No…it couldn’t be…it’s just a coincidence, I told myself. But…how strange that not one monk had acknowledged my presence at all and then out of the blue a monk in overalls riding a bike is frantically trying to get my attention.
Later on when I joined the monks for a silent lunch, I scanned the dining room, looking for the one who had waved at me. I had not gotten a good look at his face because it all happened so fast but I thought maybe he would reveal himself to me…meet my gaze and give me a knowing smile that said, “I waved at you this morning.” But nothing. No one made eye contact. Boy, it sure felt like a holy moment to me in that prayer labyrinth but as the day went on I began to talk myself out of it.
In the afternoon I decided to visit the library in the guest house. I sat down and picked up a small book from the coffee table… Benedictine Guide to Ten Steps to Growing in Humility…written by a former abbot of the abbey. I figured I could probably use that, so I opened the book to step one. The first step in growing in humility is believing that the Lord sees you and hears you. Verbatim! WHAT!? No way! It couldn’t be. But it was. It was confirmed to me 100%! That was no coincidence. The Lord, through a bicycle-riding monk in the early hours of a foggy morning, spoke a very personal word to me. And as I began to consider what it would mean to truly believe that the Lord always sees us and always hears us, I understood that it could only develop humility in us…and intimacy. He is God in heaven and here we are on earth and He is always present. But believing that He is always present means that we are constantly acknowledging His presence. It’s the beginning of intimacy with the Creator of the universe. And yes…it is real and it’s not the workings of the human imagination. It’s what we were created for! I have told this story many times and lots of you reading this will be familiar with it. It’s one of the defining moments of my spiritual life.

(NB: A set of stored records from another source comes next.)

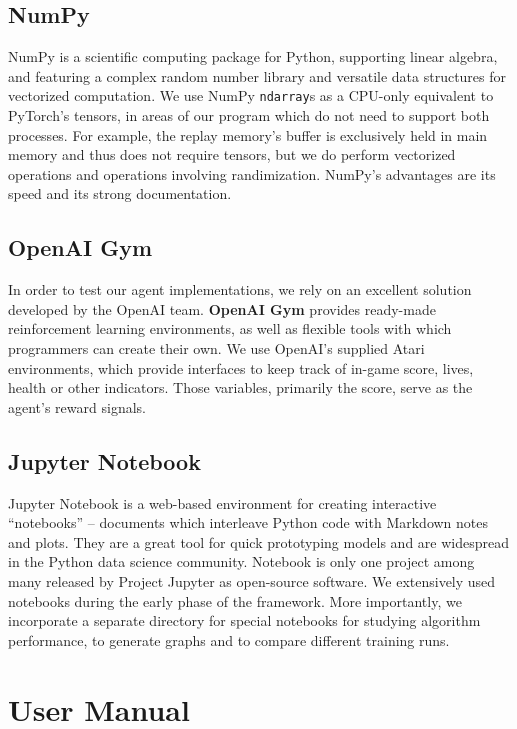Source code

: \subsection{NumPy}
NumPy is a scientific computing package for Python, supporting linear algebra, and featuring a complex random number library and versatile data structures for vectorized computation.
We use NumPy \verb|ndarray|s as a CPU-only equivalent to PyTorch's tensors, in areas of our program which do not need to support both processes.
For example, the replay memory's buffer is exclusively held in main memory and thus does not require tensors, but we do perform vectorized operations and operations involving randimization.
NumPy's advantages are its speed and its strong documentation.

\subsection{OpenAI Gym}
In order to test our agent implementations, we rely on an excellent solution developed by the OpenAI team.
\textbf{OpenAI Gym} \cite{openai-gym} provides ready-made reinforcement learning environments, as well as flexible tools with which programmers can create their own.
We use OpenAI's supplied Atari environments, which provide interfaces to keep track of in-game score, lives, health or other indicators.
Those variables, primarily the score, serve as the agent's reward signals.

\subsection{Jupyter Notebook}
Jupyter Notebook is a web-based environment for creating interactive ``notebooks'' -- documents which interleave Python code with Markdown notes and plots.
They are a great tool for quick prototyping models and are widespread in the Python data science community.
Notebook is only one project among many released by Project Jupyter as open-source software.
We extensively used notebooks during the early phase of the framework.
More importantly, we incorporate a separate directory for special notebooks for studying algorithm performance, to generate graphs and to compare different training runs.

\section{User Manual} \label{section:user-manual}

Yesterday I was commissioned at Saint James church as a missionary to Uganda. For me it was an emotional moment. I have had to overcome so many obstacles and the fact that I had reached that moment was, to me, a miracle. And do you know what words popped into my head as I stood before the congregation and hands were laid on me as I was commissioned? “I see you and I hear you.” How good and faithful He has been to me. And what a privilege it is to be sent out to be a part of His redeeming work in Africa! I go knowing with certainty that I am fully in His care and always in His sight. And you are too!